*** Information given ***

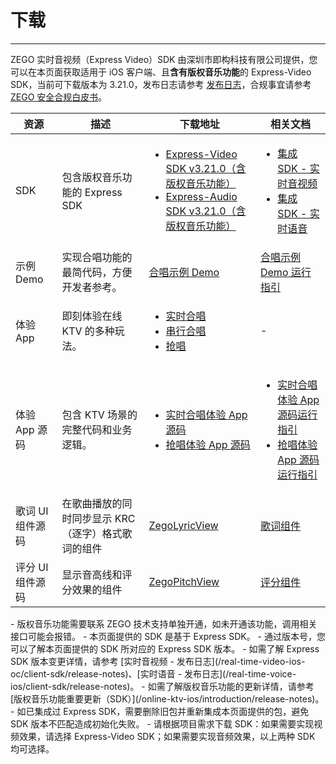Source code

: # 下载

- - -

ZEGO 实时音视频（Express Video）SDK 由深圳市即构科技有限公司提供，您可以在本页面获取适用于 iOS 客户端、且**含有版权音乐功能**的 Express-Video SDK，当前可下载版本为 3.21.0，发布日志请参考 [发布日志](/online-ktv-ios/introduction/release-notes)，合规事宜请参考 [ZEGO 安全合规白皮书](https://doc-zh.zego.im/policies-and-agreements/zego-security-and-compliance-white-paper)。

| 资源 | 描述 | 下载地址 | 相关文档 |
|------|------|----------|----------|
| SDK | 包含版权音乐功能的 Express SDK | <ul><li>[Express-Video SDK v3.21.0（含版权音乐功能）](https://artifact-sdk.zego.im/copyrighted_music/express/video/ZegoExpressVideo-ios-shared-objc.zip)</li><li>[Express-Audio SDK v3.21.0（含版权音乐功能）](https://artifact-sdk.zego.im/copyrighted_music/express/audio/ZegoExpressAudio-ios-shared-objc.zip)</li></ul> | <ul><li>[集成 SDK - 实时音视频](/online-ktv-ios/quick-starts/integrate-the-sdk/express-video)</li><li>[集成 SDK - 实时语音](/online-ktv-ios/quick-starts/integrate-the-sdk/express-voice)</li></ul> |
| 示例 Demo | 实现合唱功能的最简代码，方便开发者参考。 | [合唱示例 Demo](https://artifact-demo.zego.im/downloads/KTV_demo/KTVChorusDemo_Express_iOS.zip) | [合唱示例 Demo 运行指引](/online-ktv-ios/quick-starts/run-the-chorus-sample-code) |
| 体验 App | 即刻体验在线 KTV 的多种玩法。 | <ul><li>[实时合唱](/online-ktv-ios/demo-app#实时合唱--抢唱)</li><li>[串行合唱](/online-ktv-ios/demo-app#串行合唱)</li><li>[抢唱](/online-ktv-ios/demo-app#实时合唱--抢唱)</li></ul> | - |
| 体验 App 源码 | 包含 KTV 场景的完整代码和业务逻辑。 | <ul><li>[实时合唱体验 App 源码](https://codestore.zego.im/project/16)</li><li>[抢唱体验 App 源码](https://codestore.zego.im/project/18)</li></ul> | <ul><li>[实时合唱体验 App 源码运行指引](/online-ktv-ios/quick-starts/run-the-demo-app-source-code/real-time-chorus)</li><li>[抢唱体验 App 源码运行指引](/online-ktv-ios/quick-starts/run-the-demo-app-source-code/grab-the-mic)</li></ul> |
| 歌词 UI 组件源码 | 在歌曲播放的同时同步显示 KRC（逐字）格式歌词的组件 | [ZegoLyricView](https://codeload.github.com/zegoim/ZegoLyricView-iOS/zip/refs/heads/master) | [歌词组件](/online-ktv-ios/zego-content-center/lyrics-display-component) |
| 评分 UI 组件源码 | 显示音高线和评分效果的组件 | [ZegoPitchView](https://codeload.github.com/zegoim/ZegoPitchView-iOS/zip/refs/heads/master) | [评分组件](/online-ktv-ios/zego-content-center/scoring-component) |

<Note title="说明">
- 版权音乐功能需要联系 ZEGO 技术支持单独开通，如未开通该功能，调用相关接口可能会报错。
- 本页面提供的 SDK 是基于 Express SDK。
    - 通过版本号，您可以了解本页面提供的 SDK 所对应的 Express SDK 版本。
    - 如需了解 Express SDK 版本变更详情，请参考 [实时音视频 - 发布日志](/real-time-video-ios-oc/client-sdk/release-notes)、[实时语音 - 发布日志](/real-time-voice-ios/client-sdk/release-notes)。
    - 如需了解版权音乐功能的更新详情，请参考 [版权音乐功能重要更新（SDK）](/online-ktv-ios/introduction/release-notes)。
- 如已集成过 Express SDK，需要删除旧包并重新集成本页面提供的包，避免 SDK 版本不匹配造成初始化失败。
- 请根据项目需求下载 SDK：如果需要实现视频效果，请选择 Express-Video SDK；如果需要实现音频效果，以上两种 SDK 均可选择。 
</Note>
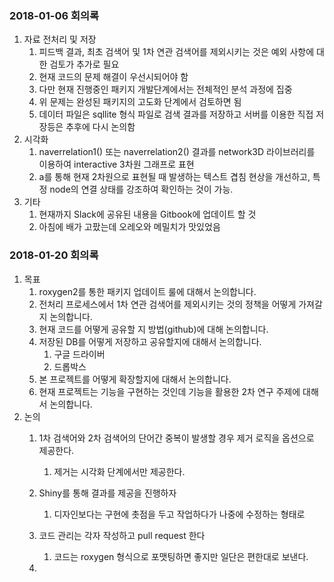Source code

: ### 2018-01-06 회의록

1. 자료 전처리 및 저장
   1. 피드백 결과, 최초 검색어 및 1차 연관 검색어를 제외시키는 것은 예외 사항에 대한 검토가 추가로 필요
   2. 현재 코드의 문제 해결이 우선시되어야 함
   3. 다만 현재 진행중인 패키지 개발단계에서는 전체적인 분석 과정에 집중
   4. 위 문제는 완성된 패키지의 고도화 단계에서 검토하면 됨
   5. 데이터 파일은 sqllite 형식 파일로 검색 결과를 저장하고 서버를 이용한 직접 저장등은 추후에 다시 논의함
2. 시각화
   1. naverrelation1\(\) 또는 naverrelation2\(\) 결과를 network3D 라이브러리를 이용하여 interactive 3차원 그래프로 표현
   2. a를 통해 현재 2차원으로 표현될 때 발생하는 텍스트 겹침 현상을 개선하고, 특정 node의 연결 상태를 강조하여 확인하는 것이 가능.
3. 기타
   1. 현재까지 Slack에 공유된 내용을 Gitbook에 업데이트 할 것
   2. 아침에 배가 고팠는데 오레오와 메밀치가 맛있었음

### 2018-01-20 회의록

1. 목표
   1. roxygen2를 통한 패키지 업데이트 룰에 대해서 논의합니다.
   2. 전처리 프로세스에서 1차 연관 검색어를 제외시키는 것의 정책을 어떻게 가져갈지 논의합니다.
   3. 현재 코드를 어떻게 공유할 지 방법\(github\)에 대해 논의합니다.
   4. 저장된 DB를 어떻게 저장하고 공유할지에 대해서 논의합니다.
      1. 구글 드라이버
      2. 드롭박스
   5. 본 프로젝트를 어떻게 확장할지에 대해서 논의합니다.
   6. 현재 프로젝트는 기능을 구현하는 것인데 기능을 활용한 2차 연구 주제에 대해서 논의합니다.
2. 논의
   1. 1차 검색어와 2차 검색어의 단어간 중복이 발생할 경우 제거 로직을 옵션으로 제공한다.
      1. 제거는 시각화 단계에서만 제공한다.
   2. Shiny를 통해 결과를 제공을 진행하자
      1. 디자인보다는 구현에 촛점을 두고 작업하다가 나중에 수정하는 형태로
   3. 코드 관리는 각자 작성하고 pull request 한다

      1. 코드는 roxygen 형식으로 포맷팅하면 좋지만 일단은 편한대로 보낸다.

   4. 



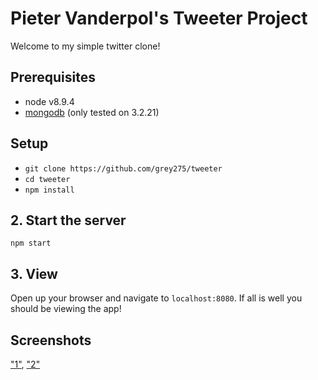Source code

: # Pieter Vanderpol's Tweeter Project

Welcome to my simple twitter clone!


## Prerequisites
- node v8.9.4
- [mongodb](https://docs.mongodb.com/manual/installation/) (only tested on 3.2.21)


## Setup
- `git clone https://github.com/grey275/tweeter`
- `cd tweeter`
- `npm install`

## 2. Start the server
`npm start`

## 3. View
Open up your browser and navigate to `localhost:8080`.
If all is well you should be viewing the app!


## Screenshots
["1"](https://github.com/grey275/tweeter/blob/master/screenshot_feed.png), ["2"](https://github.com/grey275/tweeter/blob/master/screenshot_hover.png)
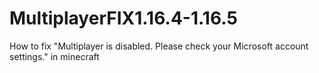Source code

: # MultiplayerFIX1.16.4-1.16.5
How to fix "Multiplayer is disabled. Please check your Microsoft account settings." in minecraft
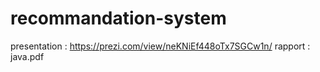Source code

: # recommandation-system
presentation : https://prezi.com/view/neKNiEf448oTx7SGCw1n/
rapport : java.pdf
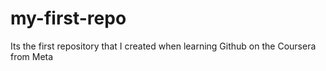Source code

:# my-first-repo
Its the first repository that I created when learning Github on the Coursera from Meta 
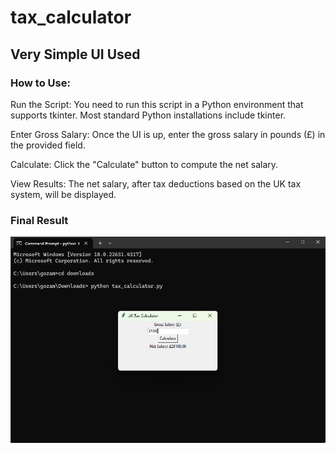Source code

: # tax_calculator

## Very Simple UI Used

### How to Use:

Run the Script: You need to run this script in a Python environment that supports tkinter. Most standard Python installations include tkinter.

Enter Gross Salary: Once the UI is up, enter the gross salary in pounds (£) in the provided field.

Calculate: Click the "Calculate" button to compute the net salary.

View Results: The net salary, after tax deductions based on the UK tax system, will be displayed.

### Final Result

 ![Analysis](<UI_example.png>)
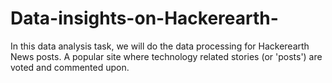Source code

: # Data-insights-on-Hackerearth-
In this data analysis task, we will do the data processing for Hackerearth News posts. A popular site where technology related stories (or 'posts') are voted and commented upon.
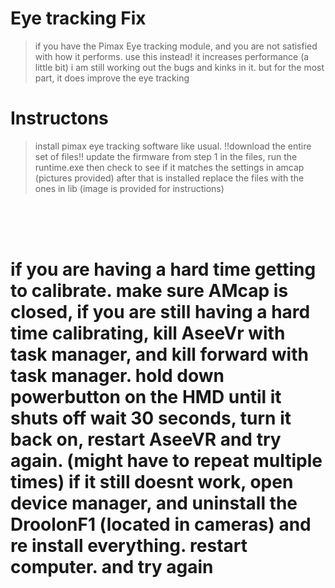 # Eye tracking Fix
> if you have the Pimax Eye tracking module, and you are not satisfied with how it performs. use this instead! it increases performance (a little bit) i am still working out the bugs and kinks in it. but for the most part, it does improve the eye tracking

# Instructons

> install pimax eye tracking software like usual. !!download the entire set of files!! update the firmware from step 1 in the files, run the runtime.exe then check to see if it matches the settings in amcap (pictures provided) after that is installed replace the files with the ones in lib (image is provided for instructions)






<br> <br> <br> 
# if you are having a hard time getting to calibrate. make sure AMcap is closed, if you are still having a hard time calibrating, kill AseeVr with task manager, and kill forward with task manager. hold down powerbutton on the HMD until it shuts off wait 30 seconds, turn it back on, restart AseeVR and try again. (might have to repeat multiple times) if it still doesnt work, open device manager, and uninstall the DroolonF1 (located in cameras) and re install everything. restart computer. and try again
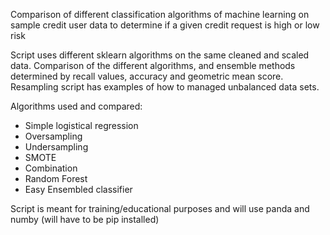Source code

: Comparison of different classification algorithms of machine learning on sample credit user data to determine if a given credit request is high or low risk

Script uses different sklearn algorithms on the same cleaned and scaled data. Comparison of the different algorithms, and ensemble methods determined by recall values, accuracy and geometric mean score. Resampling script has examples of how to managed unbalanced data sets.

Algorithms used and compared:
- Simple logistical regression
- Oversampling
- Undersampling
- SMOTE
- Combination
- Random Forest
- Easy Ensembled classifier


Script is meant for training/educational purposes and will use panda and numby (will have to be pip installed)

***

Your goal: Find how many lines contain "chorus" in the data. Write that number and nothing else.

Written answer: 2